In the run-up to the Iraq invasion, the Iraqi government in the end of 2002, submitted its 10,500 page weapons declaration to the United Nations. Strangely, this document was intercepted by the Bush administration and was subsequently whittled down to 3,500 pages after being heavily redacted. Perhaps the world will never know the content of those 7,000 missing pages, but nonetheless, it is important to document yet another example of how the Bush administration executes information control to advance its own goals, and Goodman must be praised for pointing this out. Unfortunately, Goodman doesn’t continue to exclusively level her guns at the neo-fascist Bush regime, the greatest threat in itself to American democracy and international order.
It is not only Republicans that come under Goodman’s fire. “The Republicans and Democrats establish the acceptable boundaries of debate. When those groups agree – which is often – there is simply no debate.”(p.206) Later, she describes a spontaneous interview with president Clinton, in which she laid into him with difficult questions regarding the Iraq sanctions, the death penalty, racial profiling, NAFTA, and other unpleasantries. This appears to be Goodman at her self-righteous worst. Couldn’t she at least give the guy some credit and deference for making himself available to begin with, not to mention in an informal media format. Could anyone imagine George W. Bush doing anything remotely of the like, risking exposure to the unfamiliar, outside the realm of scripted and choreographed press conferences? In her zealous drive to demonstrate her journalistic independence, Goodman goes for the jugular, rather than recognizing a good faith effort of outreach on election day, made in the interest of getting the “get out the vote” message out.

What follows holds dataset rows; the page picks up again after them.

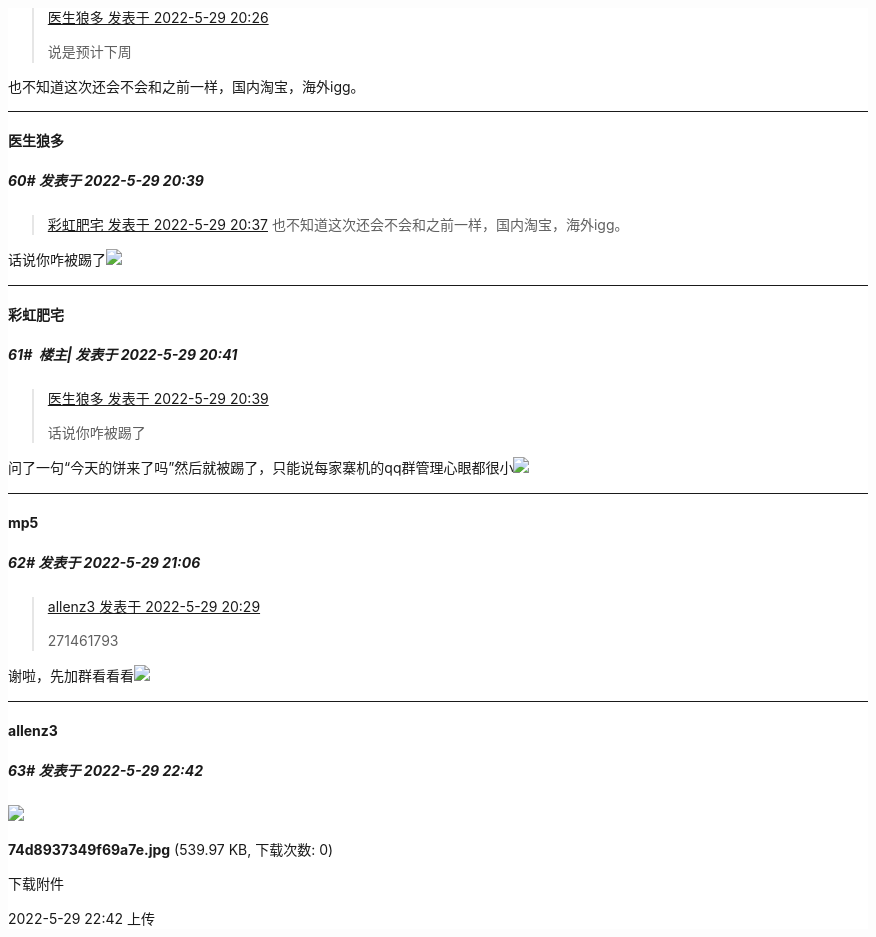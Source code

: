 <blockquote><a href="httphttps://bbs.saraba1st.com/2b/forum.php?mod=redirect&amp;goto=findpost&amp;pid=56043884&amp;ptid=2071519" target="_blank">医生狼多 发表于 2022-5-29 20:26</a>

说是预计下周</blockquote>
也不知道这次还会不会和之前一样，国内淘宝，海外igg。

*****

####  医生狼多  
##### 60#       发表于 2022-5-29 20:39

<blockquote><a href="httphttps://bbs.saraba1st.com/2b/forum.php?mod=redirect&amp;goto=findpost&amp;pid=56044129&amp;ptid=2071519" target="_blank">彩虹肥宅 发表于 2022-5-29 20:37</a>
也不知道这次还会不会和之前一样，国内淘宝，海外igg。</blockquote>
话说你咋被踢了<img src="https://static.saraba1st.com/image/smiley/face2017/068.png" referrerpolicy="no-referrer">



*****

####  彩虹肥宅  
##### 61#         楼主| 发表于 2022-5-29 20:41

<blockquote><a href="httphttps://bbs.saraba1st.com/2b/forum.php?mod=redirect&amp;goto=findpost&amp;pid=56044176&amp;ptid=2071519" target="_blank">医生狼多 发表于 2022-5-29 20:39</a>

话说你咋被踢了</blockquote>
问了一句“今天的饼来了吗”然后就被踢了，只能说每家寨机的qq群管理心眼都很小<img src="https://static.saraba1st.com/image/smiley/face2017/252.png" referrerpolicy="no-referrer">



*****

####  mp5  
##### 62#       发表于 2022-5-29 21:06

<blockquote><a href="httphttps://bbs.saraba1st.com/2b/forum.php?mod=redirect&amp;goto=findpost&amp;pid=56043955&amp;ptid=2071519" target="_blank">allenz3 发表于 2022-5-29 20:29</a>

271461793</blockquote>
谢啦，先加群看看看<img src="https://static.saraba1st.com/image/smiley/face2017/033.png" referrerpolicy="no-referrer">



*****

####  allenz3  
##### 63#       发表于 2022-5-29 22:42

<img src="https://img.saraba1st.com/forum/202205/29/224232s5en99uevnys0yvq.jpg" referrerpolicy="no-referrer">

<strong>74d8937349f69a7e.jpg</strong> (539.97 KB, 下载次数: 0)

下载附件

2022-5-29 22:42 上传
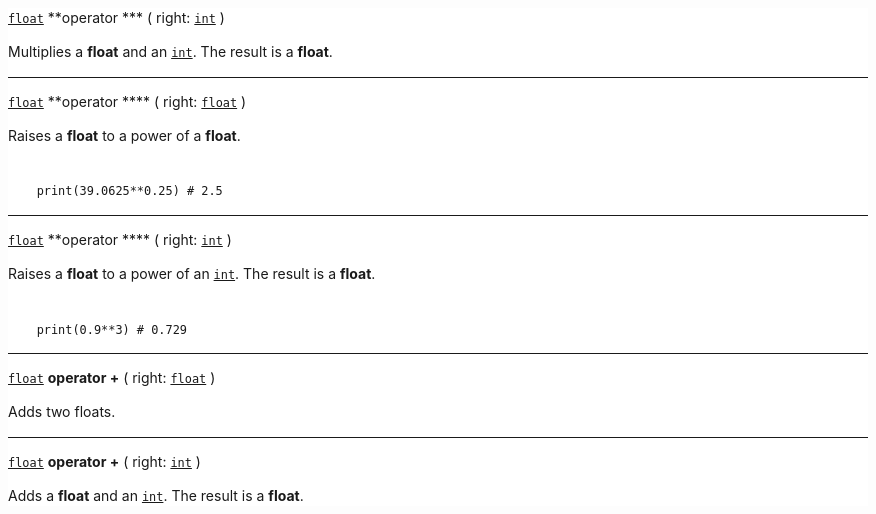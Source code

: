 <div id="_class_float_operator_mul_int"></div>

[`float`](class_float.md) **operator *** ( right: [`int`](class_int.md) ) <div id="class_float_operator_mul_int"></div>

Multiplies a **float** and an [`int`](class_int.md). The result is a **float**.



---

<div id="_class_float_operator_pow_float"></div>

[`float`](class_float.md) **operator **** ( right: [`float`](class_float.md) ) <div id="class_float_operator_pow_float"></div>

Raises a **float** to a power of a **float**.

```

    print(39.0625**0.25) # 2.5
```





---

<div id="_class_float_operator_pow_int"></div>

[`float`](class_float.md) **operator **** ( right: [`int`](class_int.md) ) <div id="class_float_operator_pow_int"></div>

Raises a **float** to a power of an [`int`](class_int.md). The result is a **float**.

```

    print(0.9**3) # 0.729
```





---

<div id="_class_float_operator_sum_float"></div>

[`float`](class_float.md) **operator +** ( right: [`float`](class_float.md) ) <div id="class_float_operator_sum_float"></div>

Adds two floats.



---

<div id="_class_float_operator_sum_int"></div>

[`float`](class_float.md) **operator +** ( right: [`int`](class_int.md) ) <div id="class_float_operator_sum_int"></div>

Adds a **float** and an [`int`](class_int.md). The result is a **float**.

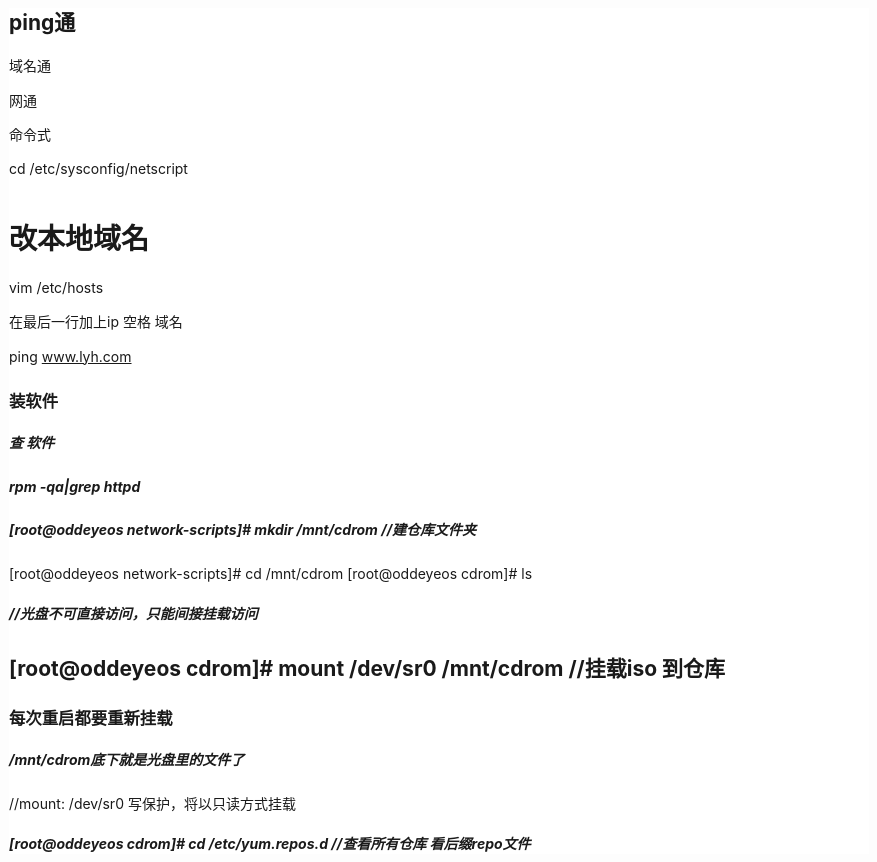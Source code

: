 ## ping通

域名通

网通



命令式

cd /etc/sysconfig/netscript



# 改本地域名

 vim /etc/hosts

在最后一行加上ip  空格   域名

ping www.lyh.com









### 装软件



##### 查 软件

##### rpm -qa|grep httpd



##### [root@oddeyeos network-scripts]# mkdir /mnt/cdrom        //建仓库文件夹

[root@oddeyeos network-scripts]# cd /mnt/cdrom
[root@oddeyeos cdrom]# ls

##### //光盘不可直接访问，只能间接挂载访问

## [root@oddeyeos cdrom]# mount /dev/sr0 /mnt/cdrom      //挂载iso  到仓库

### 每次重启都要重新挂载

##### /mnt/cdrom底下就是光盘里的文件了

//mount: /dev/sr0 写保护，将以只读方式挂载

##### [root@oddeyeos cdrom]# cd /etc/yum.repos.d                                  //查看所有仓库   看后缀repo文件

There are two other instances noted by Goodman of persons exhibiting ideological intransigence to absurd levels. She describes an incarcerated American by the name of Allan Niarn making a statement denouncing by name his captors (among them high ranking Indonesian generals) for atrocities in East Timor and elsewhere. It’s hard to believe that this person actually survived his self-righteous posturing. The other example comes at the end of the book, where Democracy Now co-worker Jeremy Scahill attempts to shout down Richard Holbrooke at an awards ceremony. Again, there’s a sanctimonious tone here, as if nothing else is good enough for these people on the sidelines, that one will find upsetting. It’s easy to imagine that if everyone abided by all their criticisms, nothing in this world would ever get done. I suppose this is where this reviewer has major differences with Goodman. It’s a hell of a lot easier to hold your nose on the sidelines, incessantly repeating that nothing is good enough, than to take a risk of faith, demonstrate a little good-humored compromise, and join the rest of humanity
In the final analysis, the Goodmans have put together a fair work. But when Amy berates Bob Kerrey over his service in Vietnam , telling him that by contrast an eighty year old Dan Berrigan has no regrets, she is going over the top. Instead of recognizing her position of privilege and using it sympathetically, she repeatedly takes the path of the overly-sanctimonious. And in the end , this is what makes The Exception to the Rulers a disappointing work.